The painting... swirls of blue on white. She half-recognized it but didn’t care any more. The guy had art. Get over it.

Finally he moved, eyes still fixed on her. There was something sinuous in his movements and the intensity of his gaze, and Holly was reminded of their dancing earlier. Where that dancing had been intimate, smooth, graceful, this – these movements, this intensity – it was a tango, it was the
paso doble
, the dance of the matador.

She turned away from him, all too aware of the view she was presenting, the loose flow of the open shirt leading the eye down to the tightness of her butt, the slender lines of her legs.

She moved on. A sculpture. Bronze, emaciated figures, almost like stick people. Giacometti? A couple in a tangled embrace, awkward and sensuous at the same time. She reached out, trailing a finger along the lines of one of the figures.

He was close now.

He could reach out and–

A hand on the back of her head, gripping her skull in its wide span, turning her so that her face tipped up, her back still to him, and he could dip his head down and kiss her, their heads inverted so that his upper lip went to her lower.

A second passed. Two. And then she twisted, pulled away, wriggled free from his grip and moved on to the next painting.

Yeah. Art. Cezanne. Whatever.

Her head was spinning. None of this seemed real, and the Who’s Who of the art world hanging from his walls only reinforced the sense that this was some kind of dream.

She moved on.

She didn’t need to glance back over her shoulder to sense his gaze burning into her, didn’t need to see the utter need in his eyes to know it was there.

She paused on the third step, turned, and he was there, one foot on the ground, the other up on the step beside her, his face level with her belly, his forehead at the level of her ribs.
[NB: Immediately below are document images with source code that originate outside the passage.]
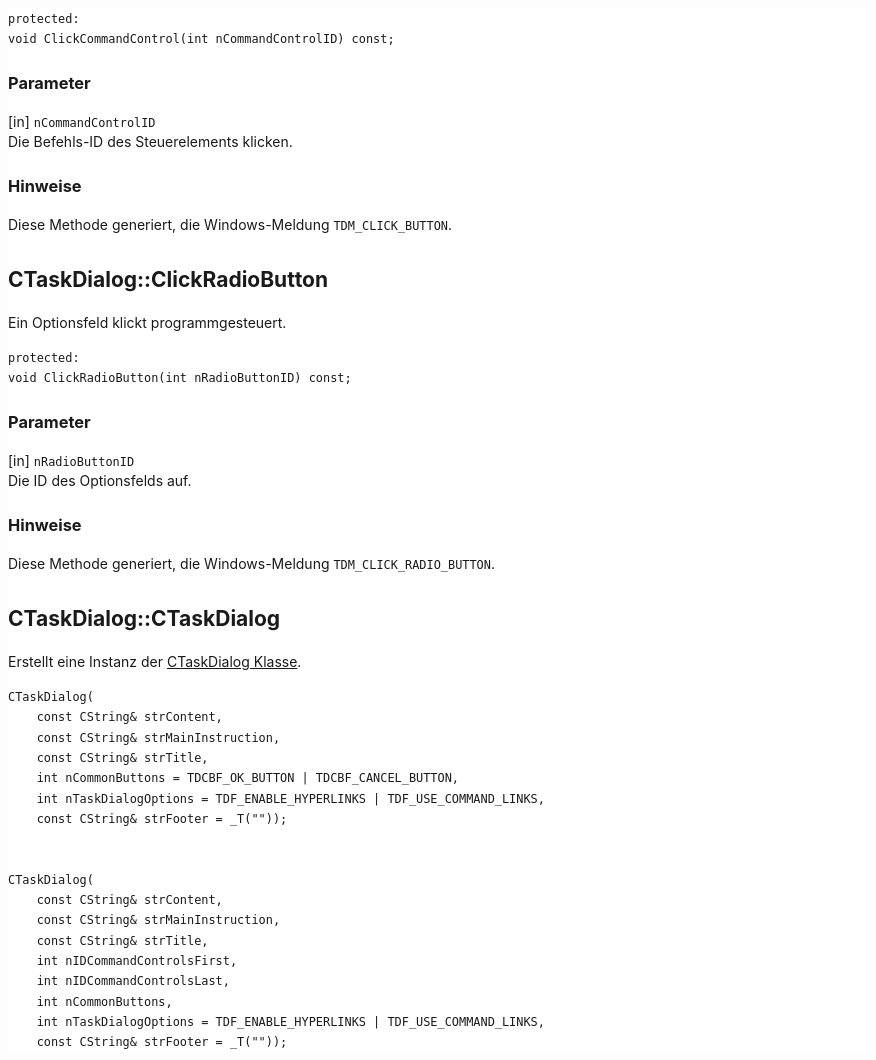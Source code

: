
 ```  
protected:  
void ClickCommandControl(int nCommandControlID) const;  
```  
  
### <a name="parameters"></a>Parameter  
 [in] `nCommandControlID`  
 Die Befehls-ID des Steuerelements klicken.  
  
### <a name="remarks"></a>Hinweise  
 Diese Methode generiert, die Windows-Meldung `TDM_CLICK_BUTTON`.  
  
##  <a name="clickradiobutton"></a>CTaskDialog::ClickRadioButton  
 Ein Optionsfeld klickt programmgesteuert.  
  
```  
protected:  
void ClickRadioButton(int nRadioButtonID) const;  
```  
  
### <a name="parameters"></a>Parameter  
 [in] `nRadioButtonID`  
 Die ID des Optionsfelds auf.  
  
### <a name="remarks"></a>Hinweise  
 Diese Methode generiert, die Windows-Meldung `TDM_CLICK_RADIO_BUTTON`.  
  
##  <a name="ctaskdialog"></a>CTaskDialog::CTaskDialog  
 Erstellt eine Instanz der [CTaskDialog Klasse](../../mfc/reference/ctaskdialog-class.md).  
  
```  
CTaskDialog(
    const CString& strContent,  
    const CString& strMainInstruction,  
    const CString& strTitle,  
    int nCommonButtons = TDCBF_OK_BUTTON | TDCBF_CANCEL_BUTTON,  
    int nTaskDialogOptions = TDF_ENABLE_HYPERLINKS | TDF_USE_COMMAND_LINKS,  
    const CString& strFooter = _T(""));

 
CTaskDialog(
    const CString& strContent,  
    const CString& strMainInstruction,  
    const CString& strTitle,  
    int nIDCommandControlsFirst,  
    int nIDCommandControlsLast,  
    int nCommonButtons,  
    int nTaskDialogOptions = TDF_ENABLE_HYPERLINKS | TDF_USE_COMMAND_LINKS,  
    const CString& strFooter = _T(""));
```  
  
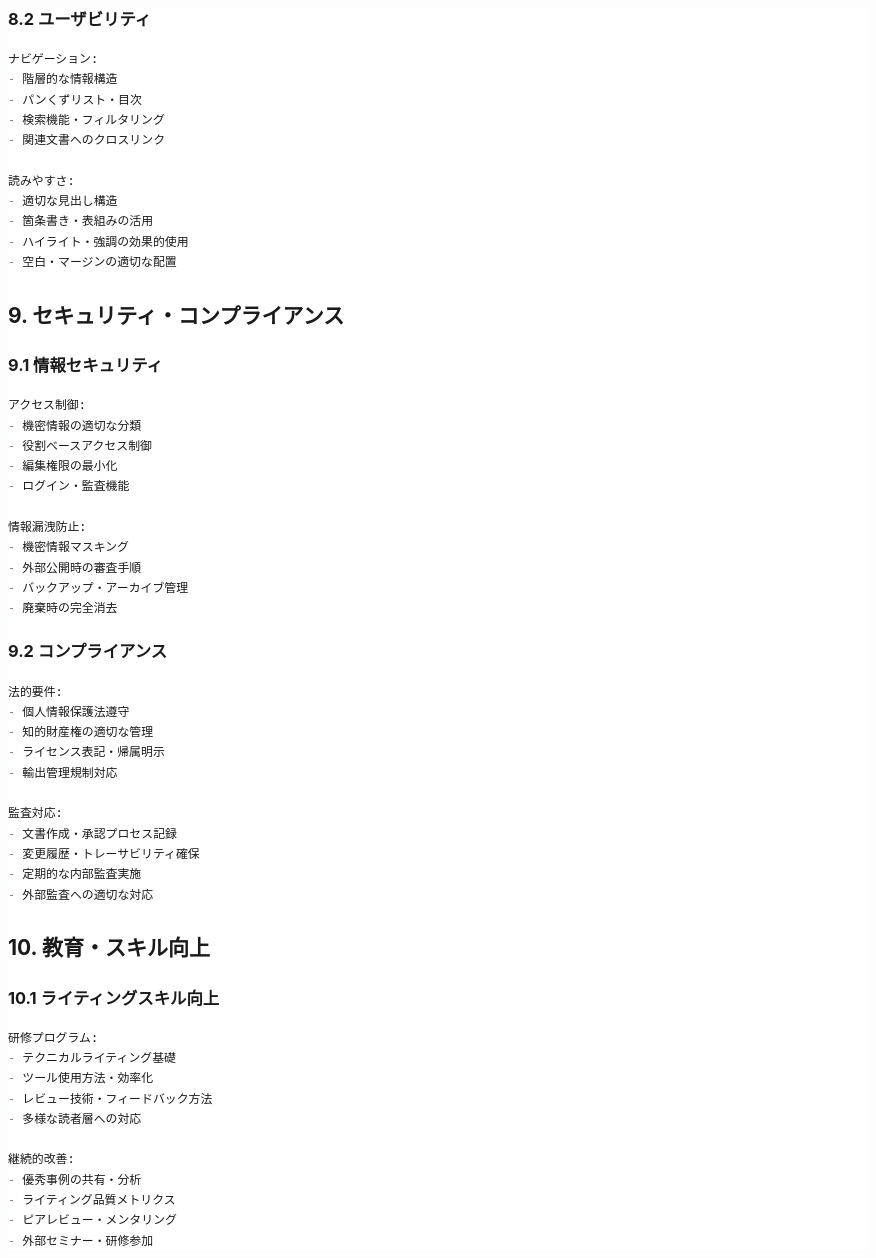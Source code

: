### 8.2 ユーザビリティ
```markdown
ナビゲーション:
- 階層的な情報構造
- パンくずリスト・目次
- 検索機能・フィルタリング
- 関連文書へのクロスリンク

読みやすさ:
- 適切な見出し構造
- 箇条書き・表組みの活用
- ハイライト・強調の効果的使用
- 空白・マージンの適切な配置
```

## 9. セキュリティ・コンプライアンス

### 9.1 情報セキュリティ
```markdown
アクセス制御:
- 機密情報の適切な分類
- 役割ベースアクセス制御
- 編集権限の最小化
- ログイン・監査機能

情報漏洩防止:
- 機密情報マスキング
- 外部公開時の審査手順
- バックアップ・アーカイブ管理
- 廃棄時の完全消去
```

### 9.2 コンプライアンス
```markdown
法的要件:
- 個人情報保護法遵守
- 知的財産権の適切な管理
- ライセンス表記・帰属明示
- 輸出管理規制対応

監査対応:
- 文書作成・承認プロセス記録
- 変更履歴・トレーサビリティ確保
- 定期的な内部監査実施
- 外部監査への適切な対応
```

## 10. 教育・スキル向上

### 10.1 ライティングスキル向上
```markdown
研修プログラム:
- テクニカルライティング基礎
- ツール使用方法・効率化
- レビュー技術・フィードバック方法
- 多様な読者層への対応

継続的改善:
- 優秀事例の共有・分析
- ライティング品質メトリクス
- ピアレビュー・メンタリング
- 外部セミナー・研修参加
```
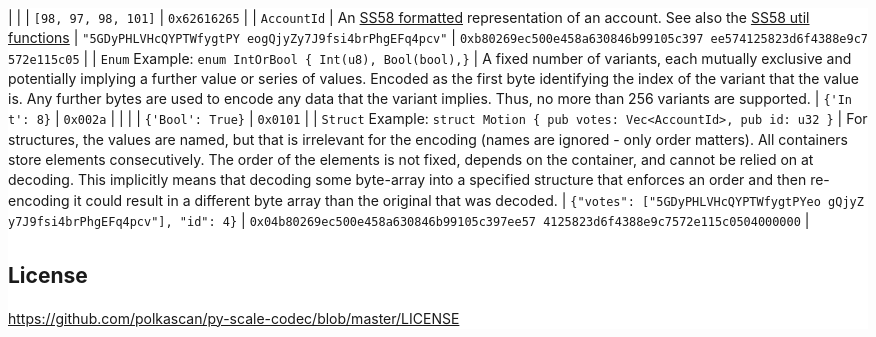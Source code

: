 |                                                                              |                                                                                                                                                                                                                                                                                                                                                                                                                                                                                      | `[98, 97, 98, 101]`                                                         | `0x62616265`                                                                    |
| `AccountId`                                                                  | An [SS58 formatted](https://docs.substrate.io/reference/address-formats/) representation of an account. See also the [SS58 util functions](https://polkascan.github.io/py-scale-codec/utils/ss58.html)                                                                                                                                                                                                                                                                               | `"5GDyPHLVHcQYPTWfygtPY eogQjyZy7J9fsi4brPhgEFq4pcv"`                       | `0xb80269ec500e458a630846b99105c397 ee574125823d6f4388e9c7572e115c05`           |
| `Enum` Example: `enum IntOrBool { Int(u8), Bool(bool),}`                     | A fixed number of variants, each mutually exclusive and potentially implying a further value or series of values. Encoded as the first byte identifying the index of the variant that the value is. Any further bytes are used to encode any data that the variant implies. Thus, no more than 256 variants are supported.                                                                                                                                                           | `{'Int': 8}`                                                                | `0x002a`                                                                        |
|                                                                              |                                                                                                                                                                                                                                                                                                                                                                                                                                                                                      | `{'Bool': True}`                                                            | `0x0101`                                                                        |
| `Struct` Example: `struct Motion { pub votes: Vec<AccountId>, pub id: u32 }` | For structures, the values are named, but that is irrelevant for the encoding (names are ignored - only order matters). All containers store elements consecutively. The order of the elements is not fixed, depends on the container, and cannot be relied on at decoding. This implicitly means that decoding some byte-array into a specified structure that enforces an order and then re-encoding it could result in a different byte array than the original that was decoded. | `{"votes": ["5GDyPHLVHcQYPTWfygtPYeo gQjyZy7J9fsi4brPhgEFq4pcv"], "id": 4}` | `0x04b80269ec500e458a630846b99105c397ee57 4125823d6f4388e9c7572e115c0504000000` |

## License
https://github.com/polkascan/py-scale-codec/blob/master/LICENSE
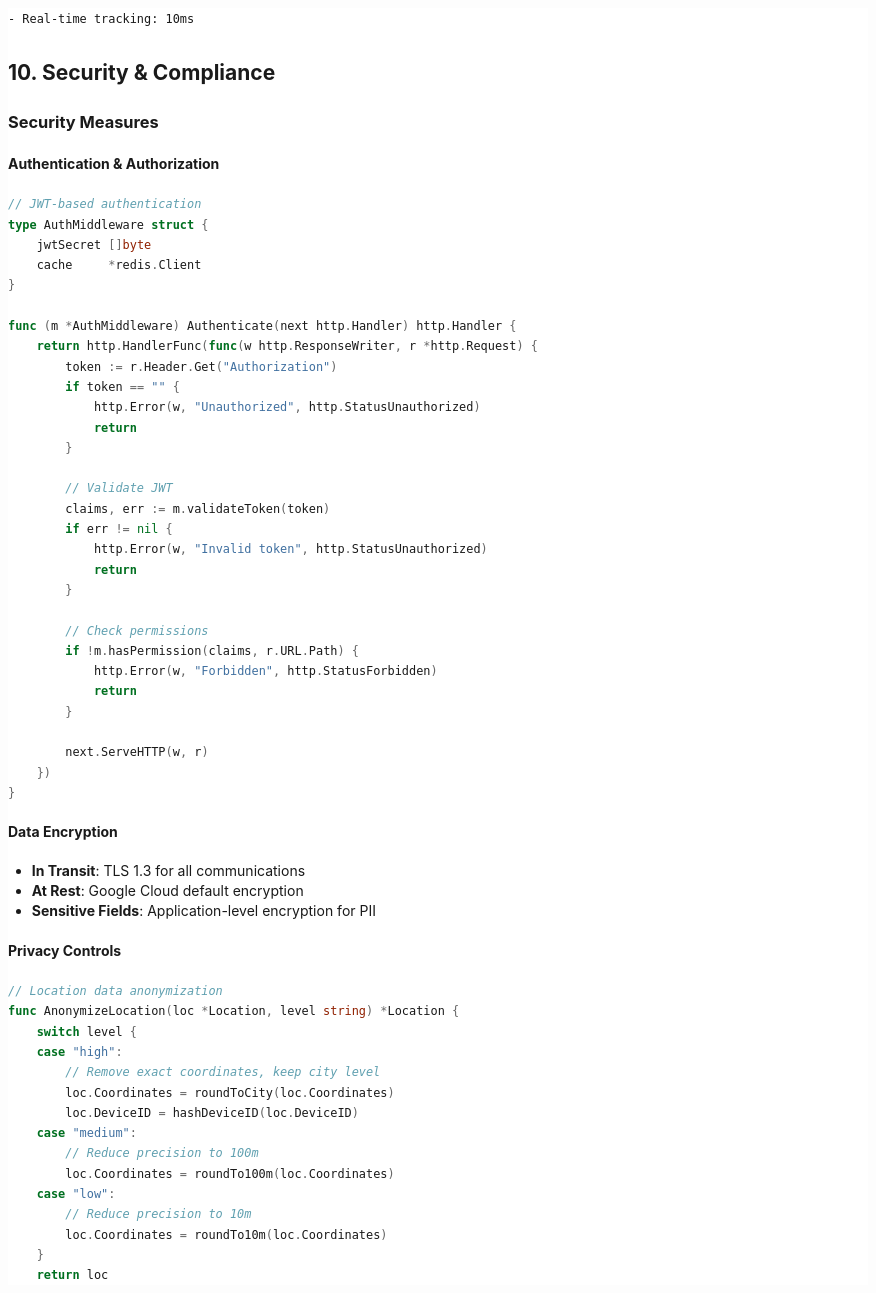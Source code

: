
 ```
- Real-time tracking: 10ms
```

## 10. Security & Compliance

### Security Measures

#### Authentication & Authorization
```go
// JWT-based authentication
type AuthMiddleware struct {
    jwtSecret []byte
    cache     *redis.Client
}

func (m *AuthMiddleware) Authenticate(next http.Handler) http.Handler {
    return http.HandlerFunc(func(w http.ResponseWriter, r *http.Request) {
        token := r.Header.Get("Authorization")
        if token == "" {
            http.Error(w, "Unauthorized", http.StatusUnauthorized)
            return
        }
        
        // Validate JWT
        claims, err := m.validateToken(token)
        if err != nil {
            http.Error(w, "Invalid token", http.StatusUnauthorized)
            return
        }
        
        // Check permissions
        if !m.hasPermission(claims, r.URL.Path) {
            http.Error(w, "Forbidden", http.StatusForbidden)
            return
        }
        
        next.ServeHTTP(w, r)
    })
}
```

#### Data Encryption
- **In Transit**: TLS 1.3 for all communications
- **At Rest**: Google Cloud default encryption
- **Sensitive Fields**: Application-level encryption for PII

#### Privacy Controls
```go
// Location data anonymization
func AnonymizeLocation(loc *Location, level string) *Location {
    switch level {
    case "high":
        // Remove exact coordinates, keep city level
        loc.Coordinates = roundToCity(loc.Coordinates)
        loc.DeviceID = hashDeviceID(loc.DeviceID)
    case "medium":
        // Reduce precision to 100m
        loc.Coordinates = roundTo100m(loc.Coordinates)
    case "low":
        // Reduce precision to 10m
        loc.Coordinates = roundTo10m(loc.Coordinates)
    }
    return loc
```
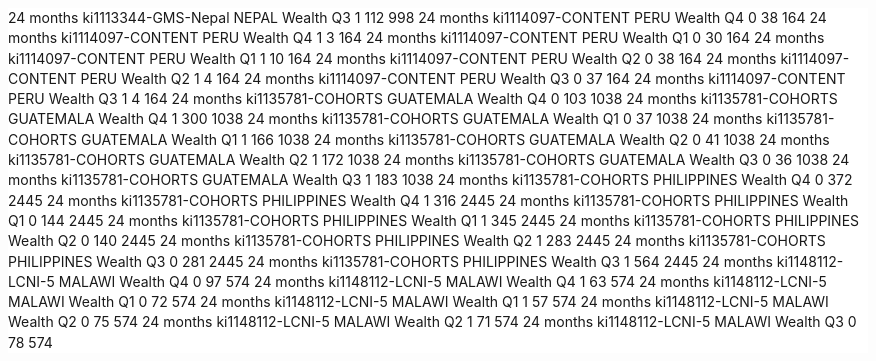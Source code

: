 24 months   ki1113344-GMS-Nepal        NEPAL                          Wealth Q3               1      112     998
24 months   ki1114097-CONTENT          PERU                           Wealth Q4               0       38     164
24 months   ki1114097-CONTENT          PERU                           Wealth Q4               1        3     164
24 months   ki1114097-CONTENT          PERU                           Wealth Q1               0       30     164
24 months   ki1114097-CONTENT          PERU                           Wealth Q1               1       10     164
24 months   ki1114097-CONTENT          PERU                           Wealth Q2               0       38     164
24 months   ki1114097-CONTENT          PERU                           Wealth Q2               1        4     164
24 months   ki1114097-CONTENT          PERU                           Wealth Q3               0       37     164
24 months   ki1114097-CONTENT          PERU                           Wealth Q3               1        4     164
24 months   ki1135781-COHORTS          GUATEMALA                      Wealth Q4               0      103    1038
24 months   ki1135781-COHORTS          GUATEMALA                      Wealth Q4               1      300    1038
24 months   ki1135781-COHORTS          GUATEMALA                      Wealth Q1               0       37    1038
24 months   ki1135781-COHORTS          GUATEMALA                      Wealth Q1               1      166    1038
24 months   ki1135781-COHORTS          GUATEMALA                      Wealth Q2               0       41    1038
24 months   ki1135781-COHORTS          GUATEMALA                      Wealth Q2               1      172    1038
24 months   ki1135781-COHORTS          GUATEMALA                      Wealth Q3               0       36    1038
24 months   ki1135781-COHORTS          GUATEMALA                      Wealth Q3               1      183    1038
24 months   ki1135781-COHORTS          PHILIPPINES                    Wealth Q4               0      372    2445
24 months   ki1135781-COHORTS          PHILIPPINES                    Wealth Q4               1      316    2445
24 months   ki1135781-COHORTS          PHILIPPINES                    Wealth Q1               0      144    2445
24 months   ki1135781-COHORTS          PHILIPPINES                    Wealth Q1               1      345    2445
24 months   ki1135781-COHORTS          PHILIPPINES                    Wealth Q2               0      140    2445
24 months   ki1135781-COHORTS          PHILIPPINES                    Wealth Q2               1      283    2445
24 months   ki1135781-COHORTS          PHILIPPINES                    Wealth Q3               0      281    2445
24 months   ki1135781-COHORTS          PHILIPPINES                    Wealth Q3               1      564    2445
24 months   ki1148112-LCNI-5           MALAWI                         Wealth Q4               0       97     574
24 months   ki1148112-LCNI-5           MALAWI                         Wealth Q4               1       63     574
24 months   ki1148112-LCNI-5           MALAWI                         Wealth Q1               0       72     574
24 months   ki1148112-LCNI-5           MALAWI                         Wealth Q1               1       57     574
24 months   ki1148112-LCNI-5           MALAWI                         Wealth Q2               0       75     574
24 months   ki1148112-LCNI-5           MALAWI                         Wealth Q2               1       71     574
24 months   ki1148112-LCNI-5           MALAWI                         Wealth Q3               0       78     574
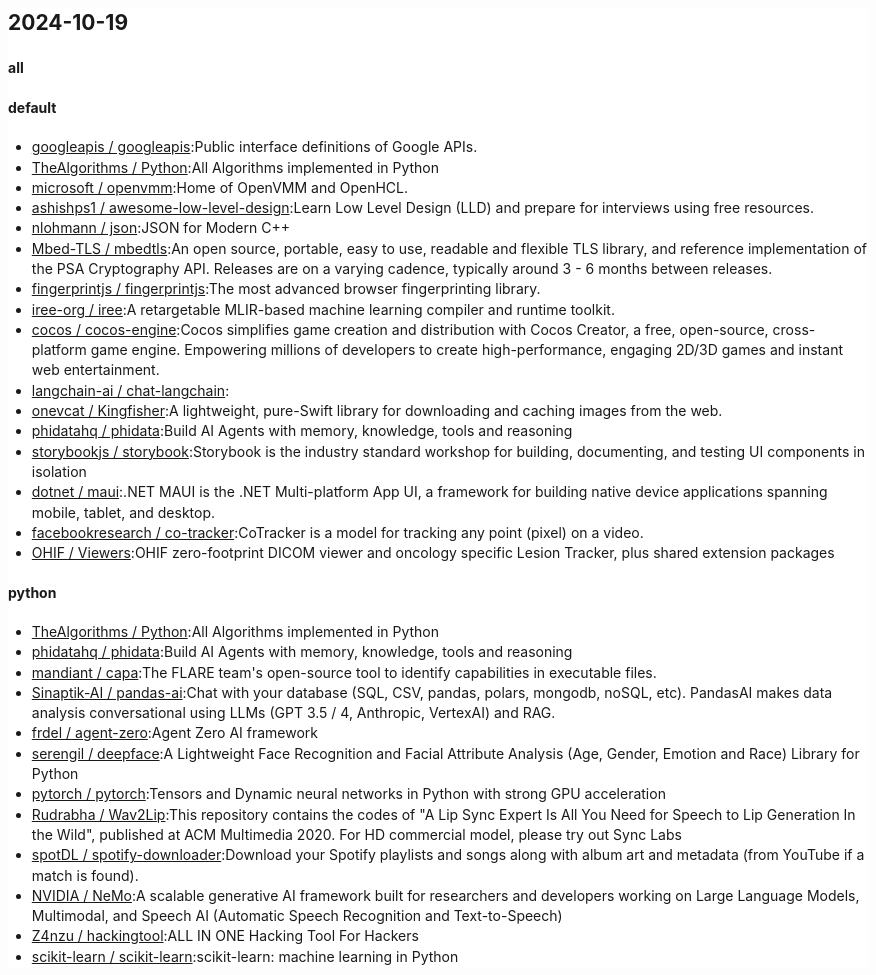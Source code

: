 ## 2024-10-19

#### all

#### default
* [googleapis / googleapis](https://github.com/googleapis/googleapis):Public interface definitions of Google APIs.
* [TheAlgorithms / Python](https://github.com/TheAlgorithms/Python):All Algorithms implemented in Python
* [microsoft / openvmm](https://github.com/microsoft/openvmm):Home of OpenVMM and OpenHCL.
* [ashishps1 / awesome-low-level-design](https://github.com/ashishps1/awesome-low-level-design):Learn Low Level Design (LLD) and prepare for interviews using free resources.
* [nlohmann / json](https://github.com/nlohmann/json):JSON for Modern C++
* [Mbed-TLS / mbedtls](https://github.com/Mbed-TLS/mbedtls):An open source, portable, easy to use, readable and flexible TLS library, and reference implementation of the PSA Cryptography API. Releases are on a varying cadence, typically around 3 - 6 months between releases.
* [fingerprintjs / fingerprintjs](https://github.com/fingerprintjs/fingerprintjs):The most advanced browser fingerprinting library.
* [iree-org / iree](https://github.com/iree-org/iree):A retargetable MLIR-based machine learning compiler and runtime toolkit.
* [cocos / cocos-engine](https://github.com/cocos/cocos-engine):Cocos simplifies game creation and distribution with Cocos Creator, a free, open-source, cross-platform game engine. Empowering millions of developers to create high-performance, engaging 2D/3D games and instant web entertainment.
* [langchain-ai / chat-langchain](https://github.com/langchain-ai/chat-langchain):
* [onevcat / Kingfisher](https://github.com/onevcat/Kingfisher):A lightweight, pure-Swift library for downloading and caching images from the web.
* [phidatahq / phidata](https://github.com/phidatahq/phidata):Build AI Agents with memory, knowledge, tools and reasoning
* [storybookjs / storybook](https://github.com/storybookjs/storybook):Storybook is the industry standard workshop for building, documenting, and testing UI components in isolation
* [dotnet / maui](https://github.com/dotnet/maui):.NET MAUI is the .NET Multi-platform App UI, a framework for building native device applications spanning mobile, tablet, and desktop.
* [facebookresearch / co-tracker](https://github.com/facebookresearch/co-tracker):CoTracker is a model for tracking any point (pixel) on a video.
* [OHIF / Viewers](https://github.com/OHIF/Viewers):OHIF zero-footprint DICOM viewer and oncology specific Lesion Tracker, plus shared extension packages

#### python
* [TheAlgorithms / Python](https://github.com/TheAlgorithms/Python):All Algorithms implemented in Python
* [phidatahq / phidata](https://github.com/phidatahq/phidata):Build AI Agents with memory, knowledge, tools and reasoning
* [mandiant / capa](https://github.com/mandiant/capa):The FLARE team's open-source tool to identify capabilities in executable files.
* [Sinaptik-AI / pandas-ai](https://github.com/Sinaptik-AI/pandas-ai):Chat with your database (SQL, CSV, pandas, polars, mongodb, noSQL, etc). PandasAI makes data analysis conversational using LLMs (GPT 3.5 / 4, Anthropic, VertexAI) and RAG.
* [frdel / agent-zero](https://github.com/frdel/agent-zero):Agent Zero AI framework
* [serengil / deepface](https://github.com/serengil/deepface):A Lightweight Face Recognition and Facial Attribute Analysis (Age, Gender, Emotion and Race) Library for Python
* [pytorch / pytorch](https://github.com/pytorch/pytorch):Tensors and Dynamic neural networks in Python with strong GPU acceleration
* [Rudrabha / Wav2Lip](https://github.com/Rudrabha/Wav2Lip):This repository contains the codes of "A Lip Sync Expert Is All You Need for Speech to Lip Generation In the Wild", published at ACM Multimedia 2020. For HD commercial model, please try out Sync Labs
* [spotDL / spotify-downloader](https://github.com/spotDL/spotify-downloader):Download your Spotify playlists and songs along with album art and metadata (from YouTube if a match is found).
* [NVIDIA / NeMo](https://github.com/NVIDIA/NeMo):A scalable generative AI framework built for researchers and developers working on Large Language Models, Multimodal, and Speech AI (Automatic Speech Recognition and Text-to-Speech)
* [Z4nzu / hackingtool](https://github.com/Z4nzu/hackingtool):ALL IN ONE Hacking Tool For Hackers
* [scikit-learn / scikit-learn](https://github.com/scikit-learn/scikit-learn):scikit-learn: machine learning in Python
Strong arms looped around her and his face ground into her abdomen. With the fabric of her t-shirt in his teeth he jerked his head up to pull it free. She reached down, took the material, raised it so that his mouth was on her bare skin. Teeth raked across her belly, stubble scraping roughly, a scintillation of prickles, each a spark of pleasure across her nerve endings.

Pushing back up again, his forehead pressed against the swell of her breasts, shifting their weight, making her acutely aware of their fullness, and of the sudden sensitivity of her hard nipples, straining against her bra.

A movement, over by the double doors. The sticky note lady – Blunt’s party manager? – had emerged from the ballroom, seen the two of them partway up the stairs, looked away, retreated.

Holly twisted free, stepped back, up another step, and let her t-shirt fall, covering her once more.

She turned, took another step, then another, knowing that her ass was at Blunt’s eye level and his gaze would be following every little sway and wiggle.

She reached the top of the stairs, the mezzanine area with the view down across the Hall’s entrance lobby.

The light here was like in a church, beams of sunlight angling in through high windows. Like a museum – which was apt, given Blunt’s art collection.

Holly turned, waited as he approached, then she took a handful of his shirt and pulled him into another kiss. Intense, yet brief, fleeting. Tongues and teeth clashing, lips mashing together and then tug turned to push, her knuckles in his chest forcing him back, and she turned, and took a few more steps towards the passageway to his private quarters, so there was distance between them again.

She felt so brazen, taking control like that, and it was one of the most intense, horniest feelings she had ever known. Understanding what the sight of her did to him, knowing how she made his heart race... how he hadn’t been able to shake even the thought of her since that encounter on the village green.